According to Dr. Benson and her colleagues, adjustments to the McDonald or Barkohf criteria for children may help in the detection of RIS and may allow earlier identification of MS.
“We don’t really know when MS first starts,” Dr. Benson said. “Unless you happen to have an MRI or symptoms, there’s no way to know how long the lesions have been evolving and how long the disease progression that led to those lesions has been there.”
MRI images showing lesions in the brain stem and spinal cord of children appeared to be different from those typically seen in adults, according to Tanuja Chitnis, MD, director of the Mass General Brigham Pediatric MS Center in Boston, who is one of the study’s coauthors.
“The concern of many practitioners is whether we should be treating at the first sign of MS,” Dr. Chitnis said. “We need to understand it better in children, and in teenagers especially, when these probably start biologically.”
Dr. Benson said current criteria for diagnosing MS in children require meeting a high threshold, which may limit diagnoses to those whose condition has progressed.
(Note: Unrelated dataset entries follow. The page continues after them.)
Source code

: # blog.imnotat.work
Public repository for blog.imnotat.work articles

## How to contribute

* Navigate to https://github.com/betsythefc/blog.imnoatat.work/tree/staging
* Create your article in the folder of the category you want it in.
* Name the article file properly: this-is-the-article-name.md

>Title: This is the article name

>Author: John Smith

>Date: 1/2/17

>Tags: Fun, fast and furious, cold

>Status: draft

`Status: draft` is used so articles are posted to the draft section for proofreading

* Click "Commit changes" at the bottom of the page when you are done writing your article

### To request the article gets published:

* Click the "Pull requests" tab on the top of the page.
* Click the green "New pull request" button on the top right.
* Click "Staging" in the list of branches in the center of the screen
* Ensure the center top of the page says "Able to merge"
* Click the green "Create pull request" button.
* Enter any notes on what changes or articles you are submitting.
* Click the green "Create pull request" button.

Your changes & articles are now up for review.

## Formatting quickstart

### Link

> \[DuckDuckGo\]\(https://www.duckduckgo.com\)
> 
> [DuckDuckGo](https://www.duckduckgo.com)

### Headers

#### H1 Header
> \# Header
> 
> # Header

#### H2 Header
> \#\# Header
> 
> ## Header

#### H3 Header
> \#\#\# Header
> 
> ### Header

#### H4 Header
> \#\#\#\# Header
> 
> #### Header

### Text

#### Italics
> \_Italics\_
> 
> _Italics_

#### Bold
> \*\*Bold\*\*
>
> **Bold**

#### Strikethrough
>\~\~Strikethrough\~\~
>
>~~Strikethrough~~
“This may miss patients at risk for MS,” Dr. Benson said. “That idea of who do you diagnose RIS and what criteria work to accurately diagnose RIS is really important.”
For now, the challenge remains of investigating characteristics of patients with RIS who will later have a clinical attack.
“We need a better understanding of what criteria do need to be met and how we can best risk-stratify our patients,” Dr. Benson said. “If it is recommended to treat presymptomatic cases, that we can best stratify those at risk and not overtreat those not at risk.”
Dr. Makhani receives funding from the National Institutes of Health, the Charles H. Hood Foundation, and the Multiple Sclerosis Society.